Obama, Republicans continue talks after White House meeting

WASHINGTON (TIP): Republicans offered a plan to President Barack Obama on Thursday that would postpone a possible US default in a sign the two sides may be moving to end the standoff that has shuttered large parts of the government and thrown America’s future creditworthiness into question. No deal emerged from a 90-minute meeting at the White House, but the two sides said they would continue to talk. It was the first sign of a thaw in a political crisis that has weighed on financial markets and knocked hundreds of thousands of federal employees out of work. “It was a very adult conversation,” said Republican Representative Hal Rogers, who attended the meeting. “Both sides said they were there in good faith.” The Republican offer would extend the government’s borrowing authority for several weeks, staving off a default that could come as soon as October 17.

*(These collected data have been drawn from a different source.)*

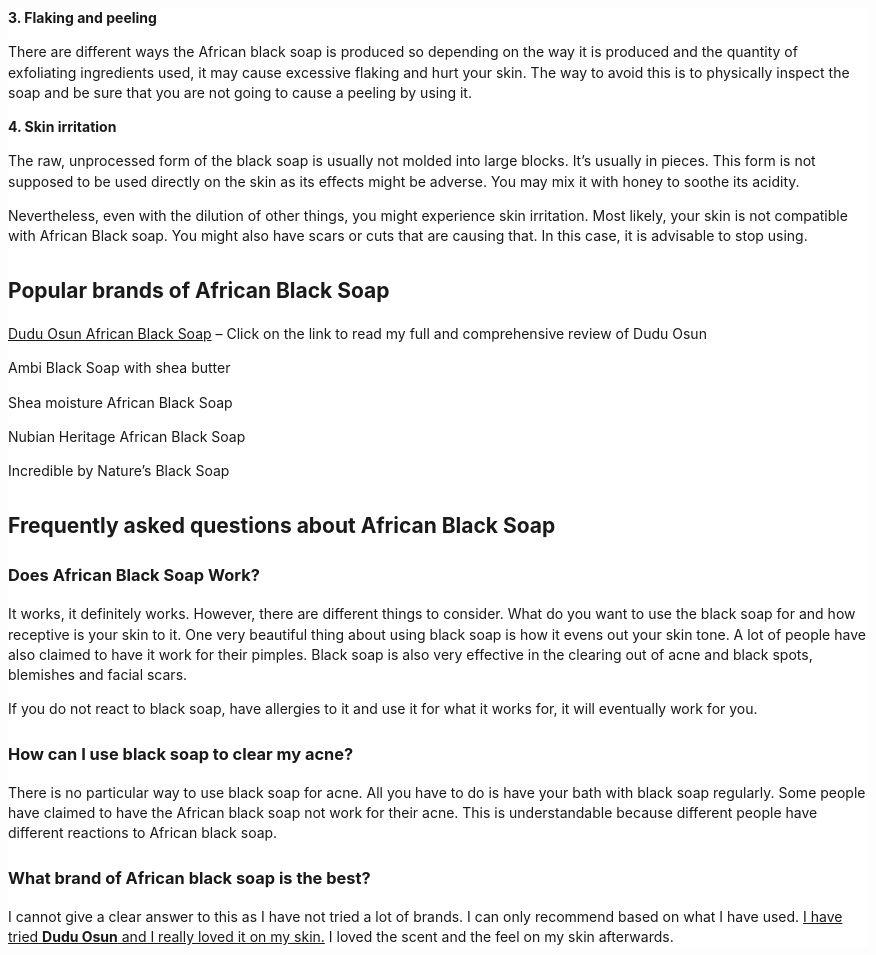 **3. Flaking and peeling**

There are different ways the African black soap is produced so depending on the way it is produced and the quantity of exfoliating ingredients used, it may cause excessive flaking and hurt your skin. The way to avoid this is to physically inspect the soap and be sure that you are not going to cause a peeling by using it.

**4. Skin irritation**

The raw, unprocessed form of the black soap is usually not molded into large blocks. It&#x2019;s usually in pieces. This form is not supposed to be used directly on the skin as its effects might be adverse. You may mix it with honey to soothe its acidity.

Nevertheless, even with the dilution of other things, you might experience skin irritation. Most likely, your skin is not compatible with African Black soap. You might also have scars or cuts that are causing that. In this case, it is advisable to stop using.

## Popular brands of African Black Soap

[Dudu Osun African Black Soap](https://estheradeniyi.com/dudu-osun/) &#x2013; Click on the link to read my full and comprehensive review of Dudu Osun

Ambi Black Soap with shea butter

Shea moisture African Black Soap

Nubian Heritage African Black Soap

Incredible by Nature&#x2019;s Black Soap

## Frequently asked questions about African Black Soap

### Does African Black Soap Work?

It works, it definitely works. However, there are different things to consider. What do you want to use the black soap for and how receptive is your skin to it. One very beautiful thing about using black soap is how it evens out your skin tone. A lot of people have also claimed to have it work for their pimples. Black soap is also very effective in the clearing out of acne and black spots, blemishes and facial scars.

If you do not react to black soap, have allergies to it and use it for what it works for, it will eventually work for you.

### How can I use black soap to clear my acne?

There is no particular way to use black soap for acne. All you have to do is have your bath with black soap regularly. Some people have claimed to have the African black soap not work for their acne. This is understandable because different people have different reactions to African black soap.

### What brand of African black soap is the best?

I cannot give a clear answer to this as I have not tried a lot of brands. I can only recommend based on what I have used. [I have tried **Dudu Osun** and I really loved it on my skin.](https://estheradeniyi.com/dudu-osun/) I loved the scent and the feel on my skin afterwards.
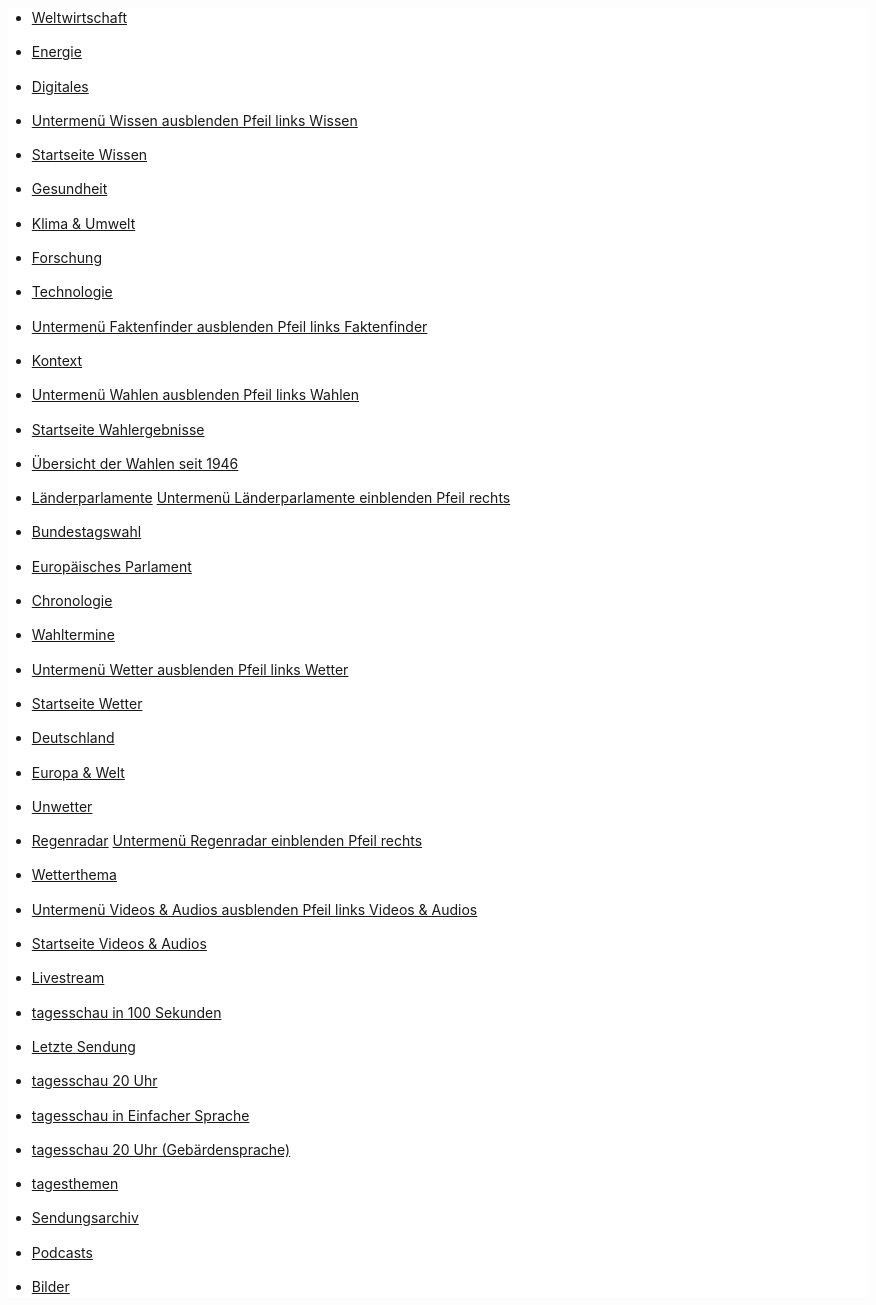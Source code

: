 * [Weltwirtschaft](https://www.tagesschau.de/wirtschaft/weltwirtschaft "Menüpunkt Weltwirtschaft aufrufen")
* [Energie](https://www.tagesschau.de/wirtschaft/energie "Menüpunkt Energie aufrufen")
* [Digitales](https://www.tagesschau.de/wirtschaft/digitales "Menüpunkt Digitales aufrufen")

* [Untermenü Wissen ausblenden Pfeil links Wissen](javascript:void(0))
* [Startseite Wissen](https://www.tagesschau.de/wissen "Menüpunkt Startseite Wissen aufrufen")
* [Gesundheit](https://www.tagesschau.de/wissen/gesundheit "Menüpunkt Gesundheit aufrufen")
* [Klima & Umwelt](https://www.tagesschau.de/wissen/klima "Menüpunkt Klima & Umwelt aufrufen")
* [Forschung](https://www.tagesschau.de/wissen/forschung "Menüpunkt Forschung aufrufen")
* [Technologie](https://www.tagesschau.de/wissen/technologie "Menüpunkt Technologie aufrufen")

* [Untermenü Faktenfinder ausblenden Pfeil links Faktenfinder](javascript:void(0))
* [Kontext](https://www.tagesschau.de/faktenfinder/kontext "Menüpunkt Kontext aufrufen")

* [Untermenü Wahlen ausblenden Pfeil links Wahlen](javascript:void(0))
* [Startseite Wahlergebnisse](https://www.tagesschau.de/wahl "Menüpunkt Startseite Wahlergebnisse aufrufen")
* [Übersicht der Wahlen seit 1946](https://www.tagesschau.de/wahl/uebersicht-der-wahlen.shtml "Menüpunkt Übersicht der Wahlen seit 1946 aufrufen")
* [Länderparlamente](https://www.tagesschau.de/wahlarchiv/laenderparlamente "Menüpunkt Länderparlamente aufrufen") [Untermenü Länderparlamente einblenden Pfeil rechts](javascript:void(0))
* [Bundestagswahl](https://www.tagesschau.de/wahlarchiv/bundestag "Menüpunkt Bundestagswahl aufrufen")
* [Europäisches Parlament](https://www.tagesschau.de/wahlarchiv/europaeisches_parlament "Menüpunkt Europäisches Parlament aufrufen")
* [Chronologie](https://www.tagesschau.de/wahlarchiv/chronologie "Menüpunkt Chronologie aufrufen")
* [Wahltermine](https://www.tagesschau.de/wahlarchiv/wahltermine "Menüpunkt Wahltermine aufrufen")

* [Untermenü Wetter ausblenden Pfeil links Wetter](javascript:void(0))
* [Startseite Wetter](https://www.tagesschau.de/wetter "Menüpunkt Startseite Wetter aufrufen")
* [Deutschland](https://www.tagesschau.de/wetter/deutschland/wettervorhersage-deutschland-100.html "Menüpunkt Deutschland aufrufen")
* [Europa & Welt](https://www.tagesschau.de/wetter/europa-welt "Menüpunkt Europa & Welt aufrufen")
* [Unwetter](https://www.tagesschau.de/wetter/unwetter/ "Menüpunkt Unwetter aufrufen")
* [Regenradar](https://www.tagesschau.de/wetter/regenradar-deutschland "Menüpunkt Regenradar aufrufen") [Untermenü Regenradar einblenden Pfeil rechts](javascript:void(0))
* [Wetterthema](https://www.tagesschau.de/wetter/wetterthema "Menüpunkt Wetterthema aufrufen")

* [Untermenü Videos & Audios ausblenden Pfeil links Videos & Audios](javascript:void(0))
* [Startseite Videos & Audios](https://www.tagesschau.de/multimedia "Menüpunkt Startseite Videos & Audios aufrufen")
* [Livestream](https://www.tagesschau.de/multimedia/livestreams "Menüpunkt Livestream aufrufen")
* [tagesschau in 100 Sekunden](https://www.tagesschau.de/multimedia/sendung/tagesschau_in_100_sekunden "Menüpunkt tagesschau in 100 Sekunden aufrufen")
* [Letzte Sendung](https://www.tagesschau.de/multimedia/letzte_sendung "Menüpunkt Letzte Sendung aufrufen")
* [tagesschau 20 Uhr](https://www.tagesschau.de/multimedia/sendung/tagesschau_20_uhr "Menüpunkt tagesschau 20 Uhr aufrufen")
* [tagesschau in Einfacher Sprache](https://www.tagesschau.de/multimedia/sendung/tagesschau_in_einfacher_sprache "Menüpunkt tagesschau in Einfacher Sprache aufrufen")
* [tagesschau 20 Uhr (Gebärdensprache)](https://www.tagesschau.de/multimedia/sendung/tagesschau_mit_gebaerdensprache "Menüpunkt tagesschau 20 Uhr (Gebärdensprache) aufrufen")
* [tagesthemen](https://www.tagesschau.de/multimedia/sendung/tagesthemen "Menüpunkt tagesthemen aufrufen")
* [Sendungsarchiv](https://www.tagesschau.de/archiv/sendungen "Menüpunkt Sendungsarchiv aufrufen")
* [Podcasts](https://www.tagesschau.de/multimedia/podcast "Menüpunkt Podcasts aufrufen")
* [Bilder](https://www.tagesschau.de/multimedia/bilder "Menüpunkt Bilder aufrufen")
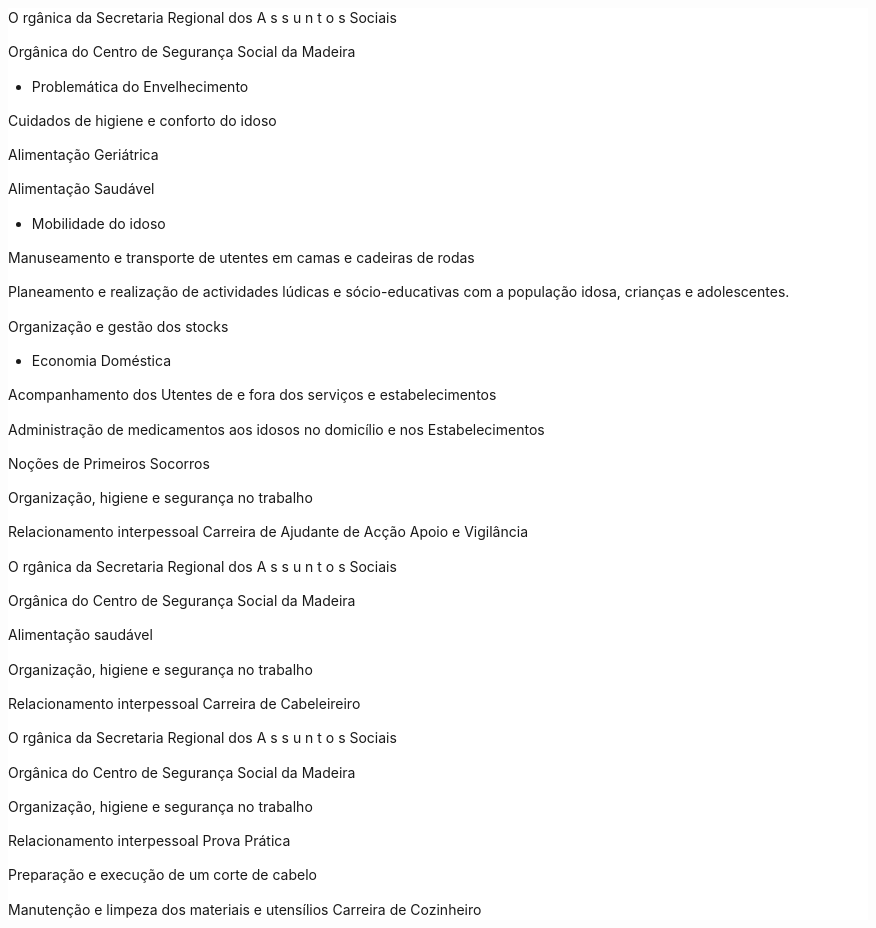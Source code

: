   O rgânica da Secretaria Regional dos A s s u n t o s
Sociais

  Orgânica do Centro de Segurança Social da Madeira
  - Problemática do Envelhecimento

  Cuidados de higiene e conforto do idoso

  Alimentação Geriátrica

  Alimentação Saudável
  - Mobilidade do idoso

  Manuseamento e transporte de utentes em camas e
cadeiras de rodas

  Planeamento e realização de actividades lúdicas e
sócio-educativas com a população idosa, crianças e
adolescentes.

  Organização e gestão dos stocks
  - Economia Doméstica

  Acompanhamento dos Utentes de e fora dos serviços
e estabelecimentos

  Administração de medicamentos aos idosos no
domicílio e nos Estabelecimentos

  Noções de Primeiros Socorros

  Organização, higiene e segurança no trabalho

  Relacionamento interpessoal
Carreira de Ajudante de Acção Apoio e Vigilância

  O rgânica da Secretaria Regional dos A s s u n t o s
Sociais

  Orgânica do Centro de Segurança Social da Madeira

  Alimentação saudável

  Organização, higiene e segurança no trabalho

  Relacionamento interpessoal
Carreira de Cabeleireiro

  O rgânica da Secretaria Regional dos A s s u n t o s
Sociais

  Orgânica do Centro de Segurança Social da Madeira

  Organização, higiene e segurança no trabalho

  Relacionamento interpessoal
Prova Prática

  Preparação e execução de um corte de cabelo

  Manutenção e limpeza dos materiais e utensílios
Carreira de Cozinheiro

It would not necessarily reopen government operations that have been shuttered since October 1, but a Republican aide said that was part of the discussion as well. Significantly, Republicans seemed to be steering clear of the restrictions on Obama’s healthcare reforms and spending that prompted the crisis in the first place. The two sides instead are negotiating how far to extend the debt limit and how much funding they would provide the government when it opens, a Republican aide said. Both sides were expected to continue talks into the night. “The President looks forward to making continued progress with members on both sides of the aisle,” the White House said in a statement. Conflicting reports of the outcome of the meeting sent immediate ripples through financial markets. US equity index futures tracking the S&P 500 index dropped after a report that Obama had rejected the Republican offer, but rose when details of the meeting trickled out. Major US equity indexes closed 2 per cent higher earlier on Thursday on hopes of a deal.

Shift by Republicans
The proposal is a significant shift for Republicans, who had hoped to use the threat of a shutdown and a default to undermine Obama’s healthcare law and win further spending cuts. Those goals remain, but the Republican offer would at least push off the threat of default from October 17 until possibly the middle or end of November. That would give Republicans more time to seek spending cuts, a repeal of a medical-device tax, or other measures they say are needed to keep the national debt at a manageable level. The crisis began in late September when Republicans tied continued government funding to measures that would undercut the Affordable Care Act, Obama’s signature legislative accomplishment.